§ REQUIRED ACTION:
Give back the line containing "- Undead Fortitude" along with every line after it, exactly, until the entries end.

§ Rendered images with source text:
________________________

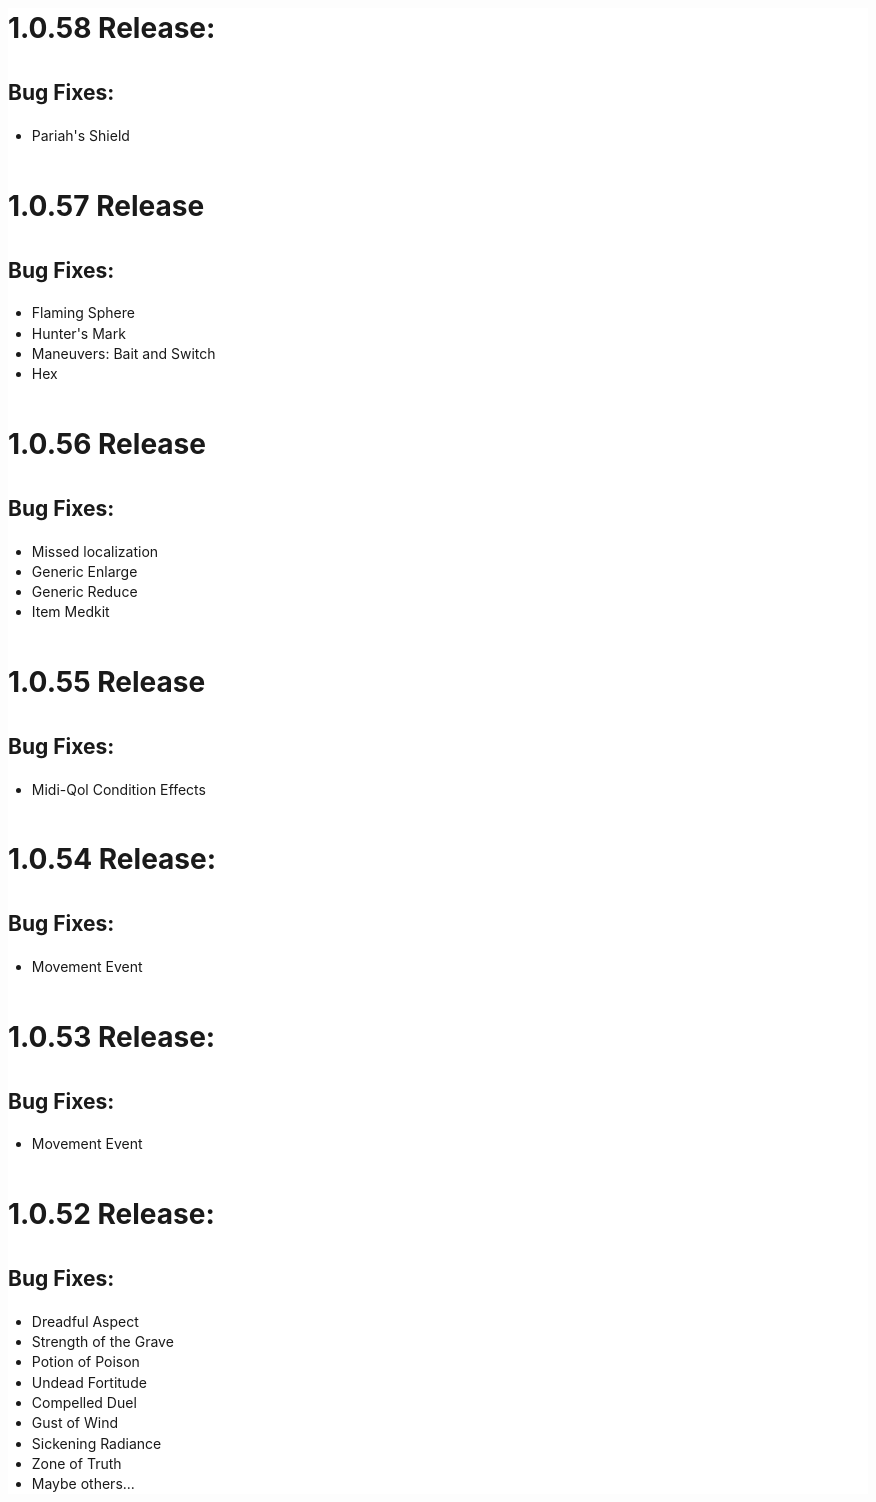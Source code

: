 # 1.0.58 Release:
## Bug Fixes:
- Pariah's Shield

# 1.0.57 Release
## Bug Fixes:
- Flaming Sphere
- Hunter's Mark
- Maneuvers: Bait and Switch
- Hex

# 1.0.56 Release
## Bug Fixes:
- Missed localization
- Generic Enlarge
- Generic Reduce
- Item Medkit

# 1.0.55 Release
## Bug Fixes:
- Midi-Qol Condition Effects

# 1.0.54 Release:
## Bug Fixes:
- Movement Event

# 1.0.53 Release:
## Bug Fixes:
- Movement Event

# 1.0.52 Release:
## Bug Fixes:
- Dreadful Aspect
- Strength of the Grave
- Potion of Poison
- Undead Fortitude
- Compelled Duel
- Gust of Wind
- Sickening Radiance
- Zone of Truth
- Maybe others...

________________________

§ WRITTEN ANSWER:
- Undead Fortitude
- Compelled Duel
- Gust of Wind
- Sickening Radiance
- Zone of Truth
- Maybe others...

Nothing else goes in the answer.